The bandleader and trombonist Chris Barber, who has died aged 90, was one of the most accessible and charismatic figures to emerge from the New Orleans-inspired jazz revivalist movement that played such a significant part in shaping British popular music between the late 1940s and mid-60s.

As a bandleader he began by taking the cornettist Ken Colyer’s rugged, fundamentalist proto-jazz revivalism of the early 50s and refashioning it into a more elegant, more ebullient and more accessible form for a younger audience. He was also one of the first British bandleaders to feature the infectiously rudimentary tea-chest bass-and-washboard music of skiffle within his own far from rudimentary outfits, putting a match to a craze that helped launch the careers of many UK bands, including the Beatles. Lonnie Donegan performed the skiffle anthem Rock Island Line with Barber, and in 1956 it went on to be a million-selling hit.

As their style expanded around a hot core of early jazz and blues, Barber’s bands began splicing traditional jazz with Duke Ellington’s music, and with rock’n’roll and R&B. Some purist jazz devotees considered these to be sacrilegious compromises, but while Barber was always open to changes in taste, this was not to the extent that his own work lost focus. He was an articulate campaigner for jazz on and off the bandstand, a jazz archivist who brought what he cherished to new life, and he was a collaborator with many stars, from the bop-based saxophonist Joe Harriott to blues celebrities such as Muddy Waters and Sonny Terry, and, later, the likes of Van Morrison, Mark Knopfler and Dr John. Mildly eccentric buffoonery and immense musical polish coexisted in Barber’s bands, and their chemistry lent them durable, generation-bridging charm.

Barber was born in Welwyn Garden City, in Hertfordshire, to Hettie (nee Dunne), a schoolteacher, and Donald, an economist and statistician. He studied the violin as a child, and was educated at St Paul’s school in London.
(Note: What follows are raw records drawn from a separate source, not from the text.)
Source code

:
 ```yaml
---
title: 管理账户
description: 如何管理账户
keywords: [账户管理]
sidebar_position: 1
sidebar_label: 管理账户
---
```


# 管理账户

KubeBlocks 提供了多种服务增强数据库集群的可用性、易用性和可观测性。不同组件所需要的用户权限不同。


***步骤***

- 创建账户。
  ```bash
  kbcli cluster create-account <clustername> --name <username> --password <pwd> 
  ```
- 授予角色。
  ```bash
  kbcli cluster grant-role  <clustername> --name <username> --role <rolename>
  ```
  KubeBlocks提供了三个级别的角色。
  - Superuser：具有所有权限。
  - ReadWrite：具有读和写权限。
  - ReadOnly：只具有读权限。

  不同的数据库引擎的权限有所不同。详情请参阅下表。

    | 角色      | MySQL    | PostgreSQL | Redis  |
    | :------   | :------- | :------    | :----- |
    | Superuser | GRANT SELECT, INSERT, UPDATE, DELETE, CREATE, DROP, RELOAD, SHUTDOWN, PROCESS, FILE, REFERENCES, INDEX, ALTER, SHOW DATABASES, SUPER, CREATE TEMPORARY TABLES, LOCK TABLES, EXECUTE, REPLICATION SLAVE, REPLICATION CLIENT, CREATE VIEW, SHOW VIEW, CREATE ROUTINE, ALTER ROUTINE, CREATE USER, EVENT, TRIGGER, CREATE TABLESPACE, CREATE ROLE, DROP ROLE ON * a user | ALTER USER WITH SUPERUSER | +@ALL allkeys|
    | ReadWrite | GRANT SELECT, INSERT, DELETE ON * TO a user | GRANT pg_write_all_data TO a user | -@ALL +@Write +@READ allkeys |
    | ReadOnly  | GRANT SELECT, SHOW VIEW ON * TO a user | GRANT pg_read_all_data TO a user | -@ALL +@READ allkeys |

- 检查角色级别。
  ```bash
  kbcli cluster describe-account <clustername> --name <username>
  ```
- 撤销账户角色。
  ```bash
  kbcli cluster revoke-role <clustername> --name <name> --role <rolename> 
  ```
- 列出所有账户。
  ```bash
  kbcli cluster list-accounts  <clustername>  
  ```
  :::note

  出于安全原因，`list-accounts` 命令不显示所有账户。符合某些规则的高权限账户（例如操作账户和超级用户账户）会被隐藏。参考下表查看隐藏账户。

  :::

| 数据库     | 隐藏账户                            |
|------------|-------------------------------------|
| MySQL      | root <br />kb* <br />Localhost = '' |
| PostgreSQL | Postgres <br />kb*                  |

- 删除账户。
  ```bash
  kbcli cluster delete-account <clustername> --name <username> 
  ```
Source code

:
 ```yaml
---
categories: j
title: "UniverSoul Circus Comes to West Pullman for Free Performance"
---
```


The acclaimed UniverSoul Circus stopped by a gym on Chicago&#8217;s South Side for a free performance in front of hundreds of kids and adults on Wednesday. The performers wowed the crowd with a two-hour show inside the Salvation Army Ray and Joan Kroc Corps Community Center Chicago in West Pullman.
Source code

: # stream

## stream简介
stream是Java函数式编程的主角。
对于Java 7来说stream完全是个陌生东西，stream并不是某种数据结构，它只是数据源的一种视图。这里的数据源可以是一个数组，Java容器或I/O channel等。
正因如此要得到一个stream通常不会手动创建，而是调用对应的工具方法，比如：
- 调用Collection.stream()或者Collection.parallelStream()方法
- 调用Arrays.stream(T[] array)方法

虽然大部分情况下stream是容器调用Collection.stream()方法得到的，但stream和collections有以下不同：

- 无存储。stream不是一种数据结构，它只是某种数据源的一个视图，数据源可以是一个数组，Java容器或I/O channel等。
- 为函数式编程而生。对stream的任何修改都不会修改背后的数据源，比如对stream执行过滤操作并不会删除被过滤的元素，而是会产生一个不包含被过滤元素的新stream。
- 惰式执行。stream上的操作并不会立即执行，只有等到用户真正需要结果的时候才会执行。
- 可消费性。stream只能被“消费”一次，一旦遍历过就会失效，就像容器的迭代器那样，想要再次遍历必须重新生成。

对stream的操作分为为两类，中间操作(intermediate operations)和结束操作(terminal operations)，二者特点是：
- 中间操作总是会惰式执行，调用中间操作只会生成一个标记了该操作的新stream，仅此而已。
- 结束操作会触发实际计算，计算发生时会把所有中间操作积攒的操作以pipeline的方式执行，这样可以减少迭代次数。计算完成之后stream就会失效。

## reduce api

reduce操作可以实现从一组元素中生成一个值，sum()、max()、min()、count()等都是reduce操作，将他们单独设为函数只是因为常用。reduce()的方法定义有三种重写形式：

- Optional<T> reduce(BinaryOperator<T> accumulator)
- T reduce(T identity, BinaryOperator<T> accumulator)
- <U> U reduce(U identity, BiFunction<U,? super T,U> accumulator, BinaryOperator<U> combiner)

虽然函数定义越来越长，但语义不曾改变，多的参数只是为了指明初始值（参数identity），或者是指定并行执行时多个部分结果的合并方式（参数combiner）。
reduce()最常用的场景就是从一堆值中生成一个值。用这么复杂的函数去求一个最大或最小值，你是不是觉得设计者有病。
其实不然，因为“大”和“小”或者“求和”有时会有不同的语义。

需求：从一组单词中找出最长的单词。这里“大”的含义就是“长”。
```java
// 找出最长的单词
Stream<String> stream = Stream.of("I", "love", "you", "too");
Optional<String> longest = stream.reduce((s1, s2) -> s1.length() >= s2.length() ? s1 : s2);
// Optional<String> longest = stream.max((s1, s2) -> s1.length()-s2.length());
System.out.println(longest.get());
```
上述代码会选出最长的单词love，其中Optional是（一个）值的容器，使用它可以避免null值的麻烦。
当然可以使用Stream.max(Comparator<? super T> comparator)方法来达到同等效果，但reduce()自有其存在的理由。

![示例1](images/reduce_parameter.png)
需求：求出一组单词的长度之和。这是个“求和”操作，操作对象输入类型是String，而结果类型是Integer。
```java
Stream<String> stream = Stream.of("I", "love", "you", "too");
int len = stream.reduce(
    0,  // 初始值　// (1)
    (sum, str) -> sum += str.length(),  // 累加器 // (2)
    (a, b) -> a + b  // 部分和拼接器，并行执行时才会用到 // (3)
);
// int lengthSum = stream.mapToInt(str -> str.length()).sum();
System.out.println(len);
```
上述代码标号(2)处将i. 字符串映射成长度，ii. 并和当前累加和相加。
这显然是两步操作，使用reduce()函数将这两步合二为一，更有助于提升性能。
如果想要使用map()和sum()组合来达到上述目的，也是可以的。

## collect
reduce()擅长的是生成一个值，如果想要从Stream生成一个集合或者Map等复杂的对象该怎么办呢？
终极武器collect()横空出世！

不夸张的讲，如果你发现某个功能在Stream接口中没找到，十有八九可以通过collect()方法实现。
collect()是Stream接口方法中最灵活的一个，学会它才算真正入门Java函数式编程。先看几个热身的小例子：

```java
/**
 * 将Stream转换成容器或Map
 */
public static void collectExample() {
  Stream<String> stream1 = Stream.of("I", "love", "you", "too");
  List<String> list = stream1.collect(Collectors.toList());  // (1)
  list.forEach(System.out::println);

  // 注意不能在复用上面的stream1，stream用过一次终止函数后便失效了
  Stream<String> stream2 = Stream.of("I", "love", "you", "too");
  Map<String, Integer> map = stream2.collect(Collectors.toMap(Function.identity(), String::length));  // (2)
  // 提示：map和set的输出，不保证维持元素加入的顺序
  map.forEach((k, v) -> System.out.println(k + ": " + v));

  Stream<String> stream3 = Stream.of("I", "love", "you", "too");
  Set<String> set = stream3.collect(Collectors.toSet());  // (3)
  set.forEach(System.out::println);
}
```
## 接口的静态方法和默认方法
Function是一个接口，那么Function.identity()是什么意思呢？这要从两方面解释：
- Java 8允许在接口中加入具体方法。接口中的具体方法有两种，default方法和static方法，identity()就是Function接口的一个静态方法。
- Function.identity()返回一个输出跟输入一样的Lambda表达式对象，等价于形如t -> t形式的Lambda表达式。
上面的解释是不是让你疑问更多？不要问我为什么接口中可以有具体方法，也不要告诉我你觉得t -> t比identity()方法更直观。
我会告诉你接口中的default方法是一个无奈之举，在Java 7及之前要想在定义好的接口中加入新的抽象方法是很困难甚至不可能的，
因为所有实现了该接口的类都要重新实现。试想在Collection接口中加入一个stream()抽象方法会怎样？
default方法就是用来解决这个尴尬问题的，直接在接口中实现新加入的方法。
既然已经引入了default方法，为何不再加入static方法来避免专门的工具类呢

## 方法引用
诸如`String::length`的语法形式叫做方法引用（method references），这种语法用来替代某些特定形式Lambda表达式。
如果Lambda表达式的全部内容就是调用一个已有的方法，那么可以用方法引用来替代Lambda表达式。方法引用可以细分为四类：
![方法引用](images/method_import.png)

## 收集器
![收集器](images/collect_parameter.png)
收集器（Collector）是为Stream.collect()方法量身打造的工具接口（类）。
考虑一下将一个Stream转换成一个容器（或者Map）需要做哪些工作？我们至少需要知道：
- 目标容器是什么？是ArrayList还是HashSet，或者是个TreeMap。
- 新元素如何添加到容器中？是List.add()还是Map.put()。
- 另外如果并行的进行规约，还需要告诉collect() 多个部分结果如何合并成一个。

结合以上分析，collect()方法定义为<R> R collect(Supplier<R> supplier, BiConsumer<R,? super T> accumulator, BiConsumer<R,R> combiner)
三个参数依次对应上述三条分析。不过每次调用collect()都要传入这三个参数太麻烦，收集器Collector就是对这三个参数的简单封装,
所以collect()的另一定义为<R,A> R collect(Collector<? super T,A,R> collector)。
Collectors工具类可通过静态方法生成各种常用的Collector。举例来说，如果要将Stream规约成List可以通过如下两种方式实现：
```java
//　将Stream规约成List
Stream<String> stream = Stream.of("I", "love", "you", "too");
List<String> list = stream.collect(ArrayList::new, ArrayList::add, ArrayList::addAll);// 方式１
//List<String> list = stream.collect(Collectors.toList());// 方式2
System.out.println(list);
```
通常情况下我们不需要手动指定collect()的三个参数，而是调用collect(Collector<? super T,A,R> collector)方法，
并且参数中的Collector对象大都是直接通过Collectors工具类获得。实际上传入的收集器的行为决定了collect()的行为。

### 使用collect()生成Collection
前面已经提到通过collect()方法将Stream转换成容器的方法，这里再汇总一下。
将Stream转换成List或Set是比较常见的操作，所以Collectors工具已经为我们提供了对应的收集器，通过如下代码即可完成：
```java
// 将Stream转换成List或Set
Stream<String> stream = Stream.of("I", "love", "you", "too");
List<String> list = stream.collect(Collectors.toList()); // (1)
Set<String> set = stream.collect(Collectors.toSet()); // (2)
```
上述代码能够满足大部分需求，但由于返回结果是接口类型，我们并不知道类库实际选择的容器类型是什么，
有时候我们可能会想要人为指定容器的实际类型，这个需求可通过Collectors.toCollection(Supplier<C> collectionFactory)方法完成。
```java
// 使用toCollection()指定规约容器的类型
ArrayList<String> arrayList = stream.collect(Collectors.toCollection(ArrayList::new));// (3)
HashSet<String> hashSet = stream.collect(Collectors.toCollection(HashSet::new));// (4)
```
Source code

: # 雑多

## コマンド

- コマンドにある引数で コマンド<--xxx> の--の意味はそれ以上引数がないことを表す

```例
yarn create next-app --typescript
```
In the late 40s Britain’s largely amateur traditional-jazz boom was getting under way, and at 18 Barber bought a battered trombone from Harry Brown, a sideman with Humphrey Lyttelton. After briefly working with the singer Beryl Bryden and the clarinettist Cy Laurie, he was leading his own band by 1949.

In the early 50s he studied the trombone and double bass at the Guildhall School of Music in London, simultaneously running a New Orleans-styled group with Donegan, the clarinettist Monty Sunshine, bassist Jim Bray, drummer Ron Bowden and, later, the cornettist Pat Halcox.

Technically advanced (many of the revivalists were haphazardly self-taught) and increasingly popular, the Barber Jazzmen were looking to expand their horizons when Halcox announced that he did not want to turn professional. He was replaced by Colyer, who returned to Britain from an extended trip to the US in 1953 to lead the band. However, Colyer’s single-minded philosophy that New Orleans music should be preserved in its earliest and purest form caused friction, and when he left to form his own band, Barber took over the Jazzmen again.

He and Halcox, who had by then returned to the band, concentrated on building a technically polished, bluesily exciting and extrovert band that nonetheless preserved much of the street-marching bravura of the earliest jazz. Ottilie Patterson, a fine blues singer from Northern Ireland, arrived as the vocalist in 1954 and four years later she and Barber were married. Two years after that, Barber’s band filled the Royal Festival Hall in London and sold out a subsequent UK tour.

Although rock’n’roll largely displaced the popular appeal of traditional jazz in the early 60s, both idioms’ common interest in the blues benefited the flexible Barber, who had made a name for himself among blues and rock players, from Alexis Korner and John Mayall to Eric Clapton and the Rolling Stones, and had invited Waters, Big Bill Broonzy and Brownie McGhee to the UK to guest with his band.

The link worked both ways, and Barber began to tour the US from the late 50s onwards. His was the first British group to play on the prime-time Ed Sullivan Show, and Barber was widely acclaimed in the US not just for his musicianship, enthusiasm and entertainment value, but for his obvious respect for the achievements of African-American music’s founding figures.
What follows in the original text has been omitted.